How I Learned to Bet on Myself (Even When I Had Nothing)
Something that I have come to realize is life doesn’t stop to make sure you're ready. The past five years have felt like one long set of waves, each one knocking me back just as I was trying to get my footing. Losing a business, a career, and a family—everything I had spent over 15 years building—was like getting caught inside on a heavy day. No breath, no control, just survival mode.
I never planned on starting over. Who does? But when you find yourself with nothing, you have two choices: drown in it or start swimming. I didn’t know where I was headed, but I knew I couldn’t stay where I was. And that’s where betting on myself began—not with confidence, but with necessity.
I remember sitting in my van one night, parked along the coast, camera gear in the back, unsure of what came next. Photography had always been part of my life, but it was never my sole focus. It was my passion, my escape, but now it has become something more. That scares me. Passion is pure until it has to sustain you.
There is no roadmap, no guaranteed income—just me, my gear, and the question: "Can I really make this work?" The self-doubt is often loud. It tells me I am too late, that I have already lost too much, that rebuilding is impossible. But something inside me—the same thing that makes me paddle back out after a wipeout—says, “Try anyway.”
Betting on yourself isn’t about knowing you’ll succeed. It’s about showing up even when you don’t know. It’s about deciding that even if you fail, you’d rather fail trying than not try at all. I’ve failed plenty. I’ve questioned everything. But I’ve also learned that I’m more capable than I ever gave myself credit for.

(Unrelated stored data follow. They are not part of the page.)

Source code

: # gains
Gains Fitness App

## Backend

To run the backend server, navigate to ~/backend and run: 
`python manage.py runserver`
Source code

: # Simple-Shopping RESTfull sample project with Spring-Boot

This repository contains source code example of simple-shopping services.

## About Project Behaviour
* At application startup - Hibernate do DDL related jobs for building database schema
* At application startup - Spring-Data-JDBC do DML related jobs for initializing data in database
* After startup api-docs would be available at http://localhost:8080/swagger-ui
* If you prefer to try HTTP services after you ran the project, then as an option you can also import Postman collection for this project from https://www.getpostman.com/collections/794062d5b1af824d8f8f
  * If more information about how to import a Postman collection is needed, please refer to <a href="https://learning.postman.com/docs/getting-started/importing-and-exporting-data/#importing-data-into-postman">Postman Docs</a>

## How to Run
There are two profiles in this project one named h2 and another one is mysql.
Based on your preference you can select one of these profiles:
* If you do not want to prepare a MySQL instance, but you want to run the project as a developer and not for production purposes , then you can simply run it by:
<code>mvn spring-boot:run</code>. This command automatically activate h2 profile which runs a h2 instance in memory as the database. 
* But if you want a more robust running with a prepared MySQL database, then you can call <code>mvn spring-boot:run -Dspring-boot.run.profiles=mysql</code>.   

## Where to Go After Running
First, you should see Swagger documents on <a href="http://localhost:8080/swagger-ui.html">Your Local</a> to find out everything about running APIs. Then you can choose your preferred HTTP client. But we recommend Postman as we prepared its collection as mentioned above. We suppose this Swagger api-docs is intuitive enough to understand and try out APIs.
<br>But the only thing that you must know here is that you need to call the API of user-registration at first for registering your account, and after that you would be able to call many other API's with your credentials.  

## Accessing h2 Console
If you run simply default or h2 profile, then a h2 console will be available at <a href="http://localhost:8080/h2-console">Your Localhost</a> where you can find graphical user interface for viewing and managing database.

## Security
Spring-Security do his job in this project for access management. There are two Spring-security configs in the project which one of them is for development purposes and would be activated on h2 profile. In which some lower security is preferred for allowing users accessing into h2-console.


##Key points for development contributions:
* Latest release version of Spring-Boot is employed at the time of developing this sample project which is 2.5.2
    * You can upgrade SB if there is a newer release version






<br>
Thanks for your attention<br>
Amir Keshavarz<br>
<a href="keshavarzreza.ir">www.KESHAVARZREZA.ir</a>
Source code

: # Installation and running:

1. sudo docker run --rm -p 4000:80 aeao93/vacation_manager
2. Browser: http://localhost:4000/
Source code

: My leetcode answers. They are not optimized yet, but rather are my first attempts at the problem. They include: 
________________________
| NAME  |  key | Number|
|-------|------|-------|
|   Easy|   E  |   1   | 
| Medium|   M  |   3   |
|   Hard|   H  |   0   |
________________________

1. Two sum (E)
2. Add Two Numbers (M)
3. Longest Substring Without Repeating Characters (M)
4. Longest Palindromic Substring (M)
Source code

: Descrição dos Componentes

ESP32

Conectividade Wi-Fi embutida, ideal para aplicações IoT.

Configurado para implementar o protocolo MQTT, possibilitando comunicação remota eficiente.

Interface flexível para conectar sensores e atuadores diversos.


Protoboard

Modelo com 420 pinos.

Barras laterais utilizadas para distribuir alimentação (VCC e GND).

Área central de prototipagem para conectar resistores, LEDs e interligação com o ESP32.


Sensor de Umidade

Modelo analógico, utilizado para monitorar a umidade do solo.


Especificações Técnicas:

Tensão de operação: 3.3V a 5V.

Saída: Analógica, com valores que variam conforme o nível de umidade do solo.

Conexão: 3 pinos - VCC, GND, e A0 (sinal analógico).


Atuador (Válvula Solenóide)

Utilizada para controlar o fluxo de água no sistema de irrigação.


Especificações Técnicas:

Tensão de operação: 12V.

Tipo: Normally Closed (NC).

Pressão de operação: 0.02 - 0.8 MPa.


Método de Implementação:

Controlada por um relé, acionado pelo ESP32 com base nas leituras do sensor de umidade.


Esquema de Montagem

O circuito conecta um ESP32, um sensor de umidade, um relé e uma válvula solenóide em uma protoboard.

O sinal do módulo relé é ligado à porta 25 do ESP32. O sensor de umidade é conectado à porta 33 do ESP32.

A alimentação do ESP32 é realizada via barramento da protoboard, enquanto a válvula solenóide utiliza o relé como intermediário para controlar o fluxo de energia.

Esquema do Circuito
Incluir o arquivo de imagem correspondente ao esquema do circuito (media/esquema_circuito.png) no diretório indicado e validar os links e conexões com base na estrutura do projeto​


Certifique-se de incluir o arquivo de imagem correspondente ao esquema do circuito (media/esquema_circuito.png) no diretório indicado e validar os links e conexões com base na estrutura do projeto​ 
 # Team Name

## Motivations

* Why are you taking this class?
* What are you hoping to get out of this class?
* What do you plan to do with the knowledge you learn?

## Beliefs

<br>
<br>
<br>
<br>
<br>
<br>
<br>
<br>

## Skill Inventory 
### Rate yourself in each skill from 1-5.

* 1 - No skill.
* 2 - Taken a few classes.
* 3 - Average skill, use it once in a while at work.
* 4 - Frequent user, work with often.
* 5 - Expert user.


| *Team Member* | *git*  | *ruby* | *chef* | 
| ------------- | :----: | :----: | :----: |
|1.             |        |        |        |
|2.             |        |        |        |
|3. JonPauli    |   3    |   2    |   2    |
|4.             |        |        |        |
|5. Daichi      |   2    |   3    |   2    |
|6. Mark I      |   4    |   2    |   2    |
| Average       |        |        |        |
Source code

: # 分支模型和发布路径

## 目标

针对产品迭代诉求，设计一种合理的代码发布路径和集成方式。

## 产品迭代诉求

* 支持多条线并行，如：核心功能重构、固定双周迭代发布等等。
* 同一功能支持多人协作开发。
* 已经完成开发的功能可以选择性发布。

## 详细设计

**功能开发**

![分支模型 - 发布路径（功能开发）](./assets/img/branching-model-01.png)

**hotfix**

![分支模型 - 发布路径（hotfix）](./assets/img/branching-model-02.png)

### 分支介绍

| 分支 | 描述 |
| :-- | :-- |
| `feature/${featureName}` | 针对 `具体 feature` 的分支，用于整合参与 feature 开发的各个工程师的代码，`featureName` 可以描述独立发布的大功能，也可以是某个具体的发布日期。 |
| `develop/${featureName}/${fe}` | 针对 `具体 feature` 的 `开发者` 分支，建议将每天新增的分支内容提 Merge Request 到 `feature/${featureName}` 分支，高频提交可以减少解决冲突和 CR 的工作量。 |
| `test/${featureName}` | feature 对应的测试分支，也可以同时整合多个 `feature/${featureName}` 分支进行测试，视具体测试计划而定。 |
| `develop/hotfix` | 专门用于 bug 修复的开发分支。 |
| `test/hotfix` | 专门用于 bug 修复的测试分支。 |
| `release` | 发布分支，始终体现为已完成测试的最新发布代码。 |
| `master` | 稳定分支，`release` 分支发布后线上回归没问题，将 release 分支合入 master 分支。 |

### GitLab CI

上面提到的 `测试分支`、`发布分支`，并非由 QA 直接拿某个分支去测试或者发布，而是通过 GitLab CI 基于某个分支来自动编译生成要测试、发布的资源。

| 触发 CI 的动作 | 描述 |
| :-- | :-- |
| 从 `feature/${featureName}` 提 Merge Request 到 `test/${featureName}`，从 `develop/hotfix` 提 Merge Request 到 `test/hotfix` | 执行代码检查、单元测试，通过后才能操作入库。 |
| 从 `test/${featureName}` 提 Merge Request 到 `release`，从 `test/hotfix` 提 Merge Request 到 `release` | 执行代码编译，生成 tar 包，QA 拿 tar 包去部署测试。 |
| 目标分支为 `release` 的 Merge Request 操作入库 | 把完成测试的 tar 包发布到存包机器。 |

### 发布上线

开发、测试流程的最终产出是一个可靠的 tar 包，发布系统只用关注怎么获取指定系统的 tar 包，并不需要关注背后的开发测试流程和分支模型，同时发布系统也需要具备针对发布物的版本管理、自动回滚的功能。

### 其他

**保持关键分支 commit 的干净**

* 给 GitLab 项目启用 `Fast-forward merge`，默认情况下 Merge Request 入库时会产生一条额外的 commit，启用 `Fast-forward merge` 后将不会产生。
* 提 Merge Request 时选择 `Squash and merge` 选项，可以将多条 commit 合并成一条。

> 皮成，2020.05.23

The ocean doesn’t promise calm waters. It promises movement. And that’s what I’ve learned to trust—the movement, the ability to adjust, the certainty that as long as I keep going, I’m not done yet.
I still don’t have it all figured out. There are days when I wonder if I’m making the right choices, if I should have taken an easier route, if I’ll ever feel like I’ve "made it." But maybe that’s the point—maybe there is no finish line, just a constant evolution.
I’ve learned to be grateful for the wins, no matter how small. A well-timed opportunity, a moment of creative inspiration, a connection that leads to something bigger. But I’m also grateful for the losses. They’ve taught me resilience, forced me to adapt, and reminded me that nothing is guaranteed except the effort I put in.
The road ahead is still uncertain, but I’ve come to embrace that. I don’t need to have it all figured out. I just need to keep showing up, keep learning, and keep betting on myself—because even when I had nothing, that was the one thing I still had control over.